I suspect there would be negligible savings in going below 8 CUs (512 shaders). Note that Carrizo, despite being designed for low-power laptop usage, has that many CUs - and this is on a 28nm process. With 14nm FinFET, the die space occupied will be even smaller (though it may be more expensive on a per-sq.mm. basis, at least at first).
Based on AMD's leaked roadmap, it doesn't seem like we're going to get what you are looking for. They plan to bring out Summit Ridge (server/HEDT Zen with no iGPU) in mid-2016, then Raven Ridge (mainstream Zen APU) in 2017. Summit Ridge will be 8C/16T (though of course there will probably be die-harvested parts), but we don't know yet what Raven Ridge will be - the roadmap doesn't say.

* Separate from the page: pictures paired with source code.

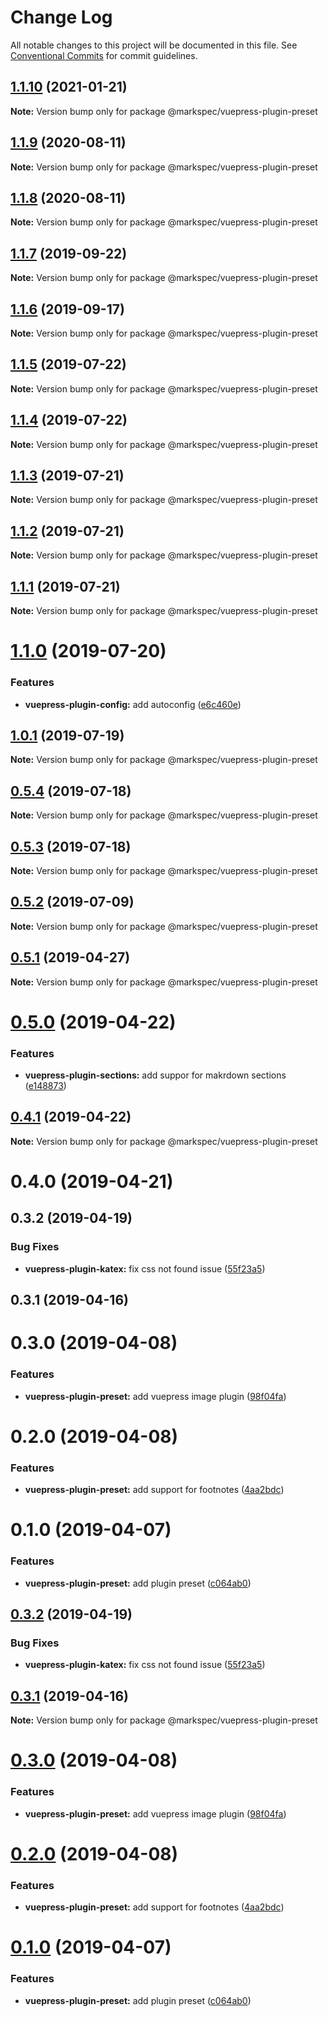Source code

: # Change Log

All notable changes to this project will be documented in this file.
See [Conventional Commits](https://conventionalcommits.org) for commit guidelines.

## [1.1.10](https://github.com/stasson/markspec/compare/@markspec/vuepress-plugin-preset@1.1.9...@markspec/vuepress-plugin-preset@1.1.10) (2021-01-21)

**Note:** Version bump only for package @markspec/vuepress-plugin-preset





## [1.1.9](https://github.com/stasson/markspec/compare/@markspec/vuepress-plugin-preset@1.1.8...@markspec/vuepress-plugin-preset@1.1.9) (2020-08-11)

**Note:** Version bump only for package @markspec/vuepress-plugin-preset





## [1.1.8](https://github.com/stasson/markspec/compare/@markspec/vuepress-plugin-preset@1.1.7...@markspec/vuepress-plugin-preset@1.1.8) (2020-08-11)

**Note:** Version bump only for package @markspec/vuepress-plugin-preset





## [1.1.7](https://github.com/stasson/markspec/compare/@markspec/vuepress-plugin-preset@1.1.6...@markspec/vuepress-plugin-preset@1.1.7) (2019-09-22)

**Note:** Version bump only for package @markspec/vuepress-plugin-preset





## [1.1.6](https://github.com/stasson/markspec/compare/@markspec/vuepress-plugin-preset@1.1.5...@markspec/vuepress-plugin-preset@1.1.6) (2019-09-17)

**Note:** Version bump only for package @markspec/vuepress-plugin-preset





## [1.1.5](https://github.com/stasson/markspec/compare/@markspec/vuepress-plugin-preset@1.1.4...@markspec/vuepress-plugin-preset@1.1.5) (2019-07-22)

**Note:** Version bump only for package @markspec/vuepress-plugin-preset





## [1.1.4](https://github.com/stasson/markspec/compare/@markspec/vuepress-plugin-preset@1.1.3...@markspec/vuepress-plugin-preset@1.1.4) (2019-07-22)

**Note:** Version bump only for package @markspec/vuepress-plugin-preset





## [1.1.3](https://github.com/stasson/markspec/compare/@markspec/vuepress-plugin-preset@1.1.2...@markspec/vuepress-plugin-preset@1.1.3) (2019-07-21)

**Note:** Version bump only for package @markspec/vuepress-plugin-preset





## [1.1.2](https://github.com/stasson/markspec/compare/@markspec/vuepress-plugin-preset@1.1.1...@markspec/vuepress-plugin-preset@1.1.2) (2019-07-21)

**Note:** Version bump only for package @markspec/vuepress-plugin-preset





## [1.1.1](https://github.com/stasson/markspec/compare/@markspec/vuepress-plugin-preset@1.1.0...@markspec/vuepress-plugin-preset@1.1.1) (2019-07-21)

**Note:** Version bump only for package @markspec/vuepress-plugin-preset





# [1.1.0](https://github.com/stasson/markspec/compare/@markspec/vuepress-plugin-preset@1.0.1...@markspec/vuepress-plugin-preset@1.1.0) (2019-07-20)


### Features

* **vuepress-plugin-config:** add autoconfig ([e6c460e](https://github.com/stasson/markspec/commit/e6c460e))





## [1.0.1](https://github.com/stasson/markspec/compare/@markspec/vuepress-plugin-preset@1.0.0...@markspec/vuepress-plugin-preset@1.0.1) (2019-07-19)

**Note:** Version bump only for package @markspec/vuepress-plugin-preset





## [0.5.4](https://github.com/stasson/markspec/compare/@markspec/vuepress-plugin-preset@0.5.3...@markspec/vuepress-plugin-preset@0.5.4) (2019-07-18)

**Note:** Version bump only for package @markspec/vuepress-plugin-preset





## [0.5.3](https://github.com/stasson/markspec/compare/@markspec/vuepress-plugin-preset@0.5.2...@markspec/vuepress-plugin-preset@0.5.3) (2019-07-18)

**Note:** Version bump only for package @markspec/vuepress-plugin-preset





## [0.5.2](https://github.com/stasson/markspec/compare/@markspec/vuepress-plugin-preset@0.5.1...@markspec/vuepress-plugin-preset@0.5.2) (2019-07-09)

**Note:** Version bump only for package @markspec/vuepress-plugin-preset





## [0.5.1](https://github.com/stasson/markspec/compare/@markspec/vuepress-plugin-preset@0.5.0...@markspec/vuepress-plugin-preset@0.5.1) (2019-04-27)

**Note:** Version bump only for package @markspec/vuepress-plugin-preset





# [0.5.0](https://github.com/stasson/markspec/compare/@markspec/vuepress-plugin-preset@0.4.1...@markspec/vuepress-plugin-preset@0.5.0) (2019-04-22)


### Features

* **vuepress-plugin-sections:** add suppor for makrdown sections ([e148873](https://github.com/stasson/markspec/commit/e148873))





## [0.4.1](https://github.com/stasson/markspec/compare/@markspec/vuepress-plugin-preset@0.4.0...@markspec/vuepress-plugin-preset@0.4.1) (2019-04-22)

**Note:** Version bump only for package @markspec/vuepress-plugin-preset





# 0.4.0 (2019-04-21)



## 0.3.2 (2019-04-19)


### Bug Fixes

* **vuepress-plugin-katex:** fix css not found issue ([55f23a5](https://github.com/stasson/markspec/commit/55f23a5))



## 0.3.1 (2019-04-16)



# 0.3.0 (2019-04-08)


### Features

* **vuepress-plugin-preset:** add vuepress image plugin ([98f04fa](https://github.com/stasson/markspec/commit/98f04fa))



# 0.2.0 (2019-04-08)


### Features

* **vuepress-plugin-preset:** add support for footnotes ([4aa2bdc](https://github.com/stasson/markspec/commit/4aa2bdc))



# 0.1.0 (2019-04-07)


### Features

* **vuepress-plugin-preset:** add plugin preset ([c064ab0](https://github.com/stasson/markspec/commit/c064ab0))





## [0.3.2](https://github.com/stasson/markspec/compare/v0.3.1...v0.3.2) (2019-04-19)


### Bug Fixes

* **vuepress-plugin-katex:** fix css not found issue ([55f23a5](https://github.com/stasson/markspec/commit/55f23a5))





## [0.3.1](https://github.com/stasson/markspec/compare/v0.3.0...v0.3.1) (2019-04-16)

**Note:** Version bump only for package @markspec/vuepress-plugin-preset





# [0.3.0](https://github.com/stasson/markspec/compare/v0.2.0...v0.3.0) (2019-04-08)


### Features

* **vuepress-plugin-preset:** add vuepress image plugin ([98f04fa](https://github.com/stasson/markspec/commit/98f04fa))





# [0.2.0](https://github.com/stasson/markspec/compare/v0.1.0...v0.2.0) (2019-04-08)


### Features

* **vuepress-plugin-preset:** add support for footnotes ([4aa2bdc](https://github.com/stasson/markspec/commit/4aa2bdc))





# [0.1.0](https://github.com/stasson/markspec/compare/v0.0.1...v0.1.0) (2019-04-07)


### Features

* **vuepress-plugin-preset:** add plugin preset ([c064ab0](https://github.com/stasson/markspec/commit/c064ab0))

It's important to note that AMD, during Financial Analyst Day, specifically said they want to get away from the low end. That's why I think Raven Ridge will be a more ambitious product than just a next-generation version of the current APUs - after all, the current products are largely failures. I wouldn't be surprised if Raven Ridge was 4C/8T with a really beefy iGPU, the most powerful seen so far - something like 2048 shaders (Tonga equivalent) would be well within plausibility on 14nm FinFET. This would all be tied together with shared HBM2 (8GB or 16GB depending on SKU), thus erasing the disadvantage of existing APUs and providing every bit as much performance as one of today's $200 dGPUs. Of course, it would be more expensive than today's APU products, probably about on par with the cost of Intel's Broadwell Iris Pro offerings. With something like this, AMD could explore new markets in set-top gaming (small form factors become much easier), get more console design wins, and maybe score a contract for Retina iMacs as well.